Print the lines of the listing below verbatim from its first line through the line bearing "The quick eye". Any pictures are to be omitted.

Exercise input:
== == ==

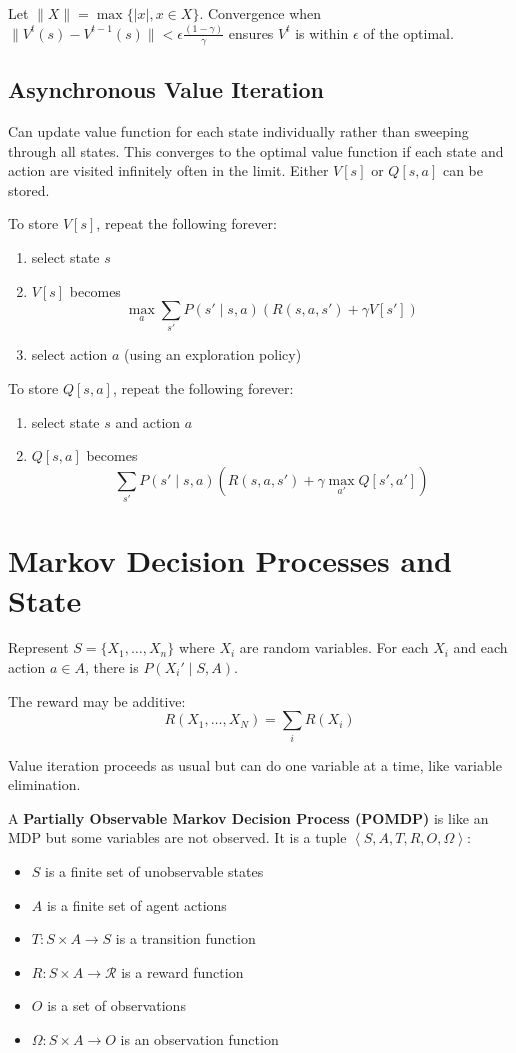 \documentclass[11pt]{article}
\begin{document}
Let \(\| X \| = \max \{ |x|, x \in X \}\).
Convergence when \(\| V^{t}(s) - V^{t-1}(s) \| < \epsilon \frac{(1-\gamma)}{\gamma}\) ensures
\(V^{t}\) is within \(\epsilon\) of the optimal.
\subsection{Asynchronous Value Iteration}
\label{sec:org2e1f15e}
Can update value function for each state individually rather than sweeping through all states.
This converges to the optimal value function if each state and action are visited
infinitely often in the limit.
Either \(V[s]\) or \(Q[s, a]\) can be stored.

To store \(V[s]\), repeat the following forever:
\begin{enumerate}
\item select state \(s\)
\item \(V[s]\) becomes
$$ \max_{a} \sum_{s'} P(s' \mid s, a) (R(s, a, s') + \gamma V[s']) $$
\item select action \(a\) (using an exploration policy)
\end{enumerate}

To store \(Q[s,a]\), repeat the following forever:
\begin{enumerate}
\item select state \(s\) and action \(a\)
\item \(Q[s, a]\) becomes
$$\sum_{s'} P(s' \mid s, a) \left( R(s, a, s') + \gamma \max_{a'} Q[s', a'] \right) $$
\end{enumerate}
\section{Markov Decision Processes and State}
\label{sec:orgeb360b0}
Represent \(S = \{X_{1}, \dots, X_{n}\}\) where \(X_{i}\) are random variables.
For each \(X_{i}\) and each action \(a \in A\), there is \(P(X_{i}' \mid S, A)\).

The reward may be additive:
$$ R(X_{1}, \dots, X_{N}) = \sum_{i} R(X_{i}) $$

Value iteration proceeds as usual but can do one variable at a time, like
variable elimination.

A \textbf{Partially Observable Markov Decision Process (POMDP)} is like an MDP but
some variables are not observed.
It is a tuple \(\left< S, A, T, R, O, \Omega \right>\):
\begin{itemize}
\item \(S\) is a finite set of unobservable states
\item \(A\) is a finite set of agent actions
\item \(T : S \times A \to S\) is a transition function
\item \(R : S \times A \to \mathcal{R}\) is a reward function
\item \(O\) is a set of observations
\item \(\Omega : S \times A \to O\) is an observation function
\end{itemize}
\end{document}
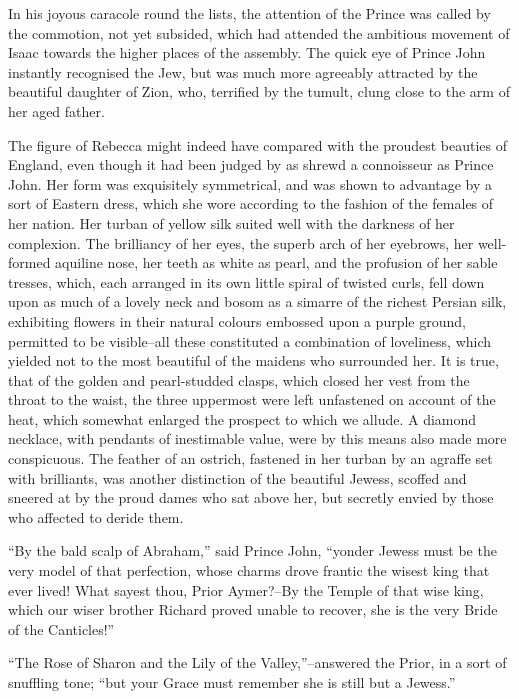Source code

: In his joyous caracole round the lists, the attention of the Prince was
called by the commotion, not yet subsided, which had attended the
ambitious movement of Isaac towards the higher places of the assembly.
The quick eye of Prince John instantly recognised the Jew, but was much
more agreeably attracted by the beautiful daughter of Zion, who,
terrified by the tumult, clung close to the arm of her aged father.

The figure of Rebecca might indeed have compared with the proudest
beauties of England, even though it had been judged by as shrewd a
connoisseur as Prince John. Her form was exquisitely symmetrical, and
was shown to advantage by a sort of Eastern dress, which she wore
according to the fashion of the females of her nation. Her turban of
yellow silk suited well with the darkness of her complexion. The
brilliancy of her eyes, the superb arch of her eyebrows, her well-formed
aquiline nose, her teeth as white as pearl, and the profusion of her
sable tresses, which, each arranged in its own little spiral of twisted
curls, fell down upon as much of a lovely neck and bosom as a simarre of
the richest Persian silk, exhibiting flowers in their natural colours
embossed upon a purple ground, permitted to be visible--all these
constituted a combination of loveliness, which yielded not to the most
beautiful of the maidens who surrounded her. It is true, that of the
golden and pearl-studded clasps, which closed her vest from the throat
to the waist, the three uppermost were left unfastened on account of the
heat, which somewhat enlarged the prospect to which we allude. A diamond
necklace, with pendants of inestimable value, were by this means also
made more conspicuous. The feather of an ostrich, fastened in her turban
by an agraffe set with brilliants, was another distinction of the
beautiful Jewess, scoffed and sneered at by the proud dames who sat
above her, but secretly envied by those who affected to deride them.

``By the bald scalp of Abraham,'' said Prince John, ``yonder Jewess must
be the very model of that perfection, whose charms drove frantic the
wisest king that ever lived! What sayest thou, Prior Aymer?--By the
Temple of that wise king, which our wiser brother Richard proved unable
to recover, she is the very Bride of the Canticles!''

``The Rose of Sharon and the Lily of the Valley,''--answered the Prior,
in a sort of snuffling tone; ``but your Grace must remember she is still
but a Jewess.''

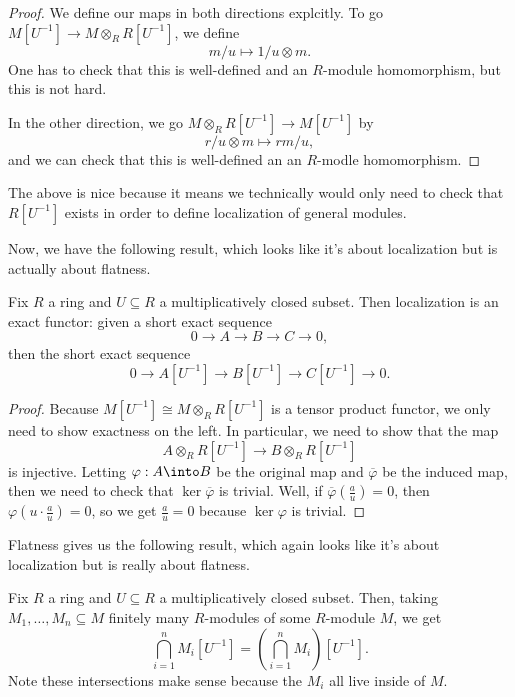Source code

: \begin{proof}
	We define our maps in both directions explcitly. To go $M\left[U^{-1}\right]\to M\otimes_R R\left[U^{-1}\right]$, we define
	\[m/u\mapsto1/u\otimes m.\]
	One has to check that this is well-defined and an $R$-module homomorphism, but this is not hard.

	In the other direction, we go $M\otimes_RR\left[U^{-1}\right]\to M\left[U^{-1}\right]$ by
	\[r/u\otimes m\mapsto rm/u,\]
	and we can check that this is well-defined an an $R$-modle homomorphism.
\end{proof}
The above is nice because it means we technically would only need to check that $R\left[U^{-1}\right]$ exists in order to define localization of general modules.

Now, we have the following result, which looks like it's about localization but is actually about flatness.
\begin{proposition}
	Fix $R$ a ring and $U\subseteq R$ a multiplicatively closed subset. Then localization is an exact functor: given a short exact sequence
	\[0\to A\to B\to C\to 0,\]
	then the short exact sequence
	\[0\to A\left[U^{-1}\right]\to B\left[U^{-1}\right]\to C\left[U^{-1}\right]\to 0.\]
\end{proposition}
\begin{proof}
	Because $M\left[U^{-1}\right]\cong M\otimes_RR\left[U^{-1}\right]$ is a tensor product functor, we only need to show exactness on the left. In particular, we need to show that the map
	\[A\otimes_RR\left[U^{-1}\right]\to B\otimes_RR\left[U^{-1}\right]\]
	is injective. Letting $\varphi:A\into B$ be the original map and $\overline\varphi$ be the induced map, then we need to check that $\ker\overline\varphi$ is trivial.
	Well, if $\overline\varphi\left(\frac au\right)=0$, then $\varphi\left(u\cdot\frac au\right)=0$,
	so we get $\frac au=0$ because $\ker\varphi$ is trivial.
\end{proof}
Flatness gives us the following result, which again looks like it's about localization but is really about flatness.
\begin{corollary}
	Fix $R$ a ring and $U\subseteq R$ a multiplicatively closed subset. Then, taking $M_1,\ldots,M_n\subseteq M$ finitely many $R$-modules of some $R$-module $M$, we get
	\[\bigcap_{i=1}^nM_i\left[U^{-1}\right]=\left(\bigcap_{i=1}^nM_i\right)\left[U^{-1}\right].\]
	Note these intersections make sense because the $M_i$ all live inside of $M$.
\end{corollary}
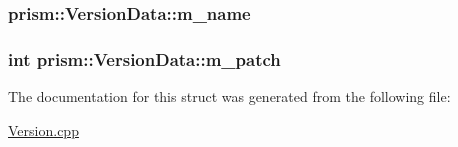 \subsubsection[{\texorpdfstring{m\+\_\+name}{m_name}}]{ prism\+::\+Version\+Data\+::m\+\_\+name}\hypertarget{structprism_1_1_version_data_ab0c83aaf66d8728c0055b7a582dbb801}{}\label{structprism_1_1_version_data_ab0c83aaf66d8728c0055b7a582dbb801}
\subsubsection[{\texorpdfstring{m\+\_\+patch}{m_patch}}]{\setlength{\rightskip}{0pt plus 5cm}int prism\+::\+Version\+Data\+::m\+\_\+patch}\hypertarget{structprism_1_1_version_data_aad6f5675aaf9499be2ad0e5ed44c6d99}{}\label{structprism_1_1_version_data_aad6f5675aaf9499be2ad0e5ed44c6d99}


The documentation for this struct was generated from the following file\+:\begin{DoxyCompactItemize}
\item 
\hyperlink{_version_8cpp}{Version.\+cpp}\end{DoxyCompactItemize}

== == ==

Result:
 \documentclass[11pt]{article}
\begin{document}
Let \(\| X \| = \max \{ |x|, x \in X \}\).
Convergence when \(\| V^{t}(s) - V^{t-1}(s) \| < \epsilon \frac{(1-\gamma)}{\gamma}\) ensures
\(V^{t}\) is within \(\epsilon\) of the optimal.
\subsection{Asynchronous Value Iteration}
\label{sec:org2e1f15e}
Can update value function for each state individually rather than sweeping through all states.
This converges to the optimal value function if each state and action are visited
infinitely often in the limit.
Either \(V[s]\) or \(Q[s, a]\) can be stored.

To store \(V[s]\), repeat the following forever:
\begin{enumerate}
\item select state \(s\)
\item \(V[s]\) becomes
$$ \max_{a} \sum_{s'} P(s' \mid s, a) (R(s, a, s') + \gamma V[s']) $$
\item select action \(a\) (using an exploration policy)
\end{enumerate}

To store \(Q[s,a]\), repeat the following forever:
\begin{enumerate}
\item select state \(s\) and action \(a\)
\item \(Q[s, a]\) becomes
$$\sum_{s'} P(s' \mid s, a) \left( R(s, a, s') + \gamma \max_{a'} Q[s', a'] \right) $$
\end{enumerate}
\section{Markov Decision Processes and State}
\label{sec:orgeb360b0}
Represent \(S = \{X_{1}, \dots, X_{n}\}\) where \(X_{i}\) are random variables.
For each \(X_{i}\) and each action \(a \in A\), there is \(P(X_{i}' \mid S, A)\).

The reward may be additive:
$$ R(X_{1}, \dots, X_{N}) = \sum_{i} R(X_{i}) $$

Value iteration proceeds as usual but can do one variable at a time, like
variable elimination.

A \textbf{Partially Observable Markov Decision Process (POMDP)} is like an MDP but
some variables are not observed.
It is a tuple \(\left< S, A, T, R, O, \Omega \right>\):
\begin{itemize}
\item \(S\) is a finite set of unobservable states
\item \(A\) is a finite set of agent actions
\item \(T : S \times A \to S\) is a transition function
\item \(R : S \times A \to \mathcal{R}\) is a reward function
\item \(O\) is a set of observations
\item \(\Omega : S \times A \to O\) is an observation function
\end{itemize}
\end{document}
Source code

: In his joyous caracole round the lists, the attention of the Prince was
called by the commotion, not yet subsided, which had attended the
ambitious movement of Isaac towards the higher places of the assembly.
The quick eye of Prince John instantly recognised the Jew, but was much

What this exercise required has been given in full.